Wranglers Module

Wranglers for transforming various data sources to the farmnet data format.

Configuration file

Configuration file to map data source files to farmnet data format.

farmnet.data.wranglers.get_column_mapping(config_path: str | Path | None = None) dict[source]

Retrieve the column mapping configuration.

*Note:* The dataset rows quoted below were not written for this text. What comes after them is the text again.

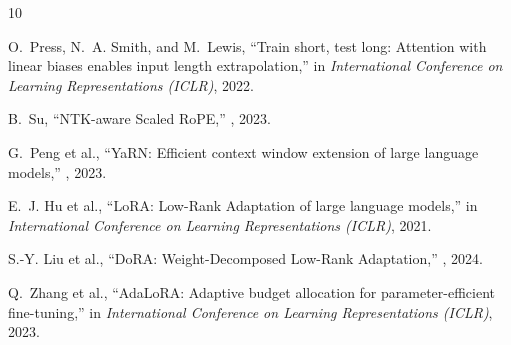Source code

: \documentclass[11pt,journal,compsoc]{IEEEtran}
\begin{document}
\begin{thebibliography}{10}

O.~Press, N.~A. Smith, and M.~Lewis,
\newblock ``Train short, test long: Attention with linear biases enables input length extrapolation,''
\newblock in {\em International Conference on Learning Representations (ICLR)}, 2022.

B.~Su,
\newblock ``NTK-aware Scaled RoPE,''
, 2023.

G.~Peng et al.,
\newblock ``YaRN: Efficient context window extension of large language models,''
, 2023.

E.~J. Hu et al.,
\newblock ``LoRA: Low-Rank Adaptation of large language models,''
\newblock in {\em International Conference on Learning Representations (ICLR)}, 2021.

S.-Y. Liu et al.,
\newblock ``DoRA: Weight-Decomposed Low-Rank Adaptation,''
, 2024.

Q.~Zhang et al.,
\newblock ``AdaLoRA: Adaptive budget allocation for parameter-efficient fine-tuning,''
\newblock in {\em International Conference on Learning Representations (ICLR)}, 2023.

\end{thebibliography}
\end{document}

This function reads the dataset’s column mapping from the configuration file and returns a dictionary where keys are column names from the source dataset, and values are their corresponding standardized names.

Parameters:

config_path (str | Path | None) – Path to the configuration file. If None, the default configuration is used.

Returns:

A dictionary mapping source column names to standardized column names.

Return type:

dict

Examples:

By specifying the path to a configuration file, the column mapping of file is returned:

>>> import json
>>> default_cfg_path = Path(getenv("CONFIG_PATH", "examples/kelmarsh.toml"))
>>> ds = get_column_mapping(default_cfg_path)
>>> print(json.dumps(ds, indent=4, sort_keys=True, ensure_ascii=False))
{
    "Nacelle position (°)": "nacelle_direction",
    "Power (kW)": "power",
    "Wind direction (°)": "wind_direction",
    "Wind speed (m/s)": "wind_speed",
    "Wind turbine ID": "wt_id"
}

If config_path is None, get_column_mapping() returns the csv column mapping of the default database set with set_default_cfg():

>>> import json
>>> default_cfg_path = Path(getenv("CONFIG_PATH", "examples/kelmarsh.toml"))
>>> set_default_cfg(default_cfg_path)
>>> ds = get_column_mapping()
>>> print(json.dumps(ds, indent=4, sort_keys=True, ensure_ascii=False))
{
    "Nacelle position (°)": "nacelle_direction",
    "Power (kW)": "power",
    "Wind direction (°)": "wind_direction",
    "Wind speed (m/s)": "wind_speed",
    "Wind turbine ID": "wt_id"
}
farmnet.data.wranglers.get_csv_fmt(config_path: str | Path | None = None) dict[source]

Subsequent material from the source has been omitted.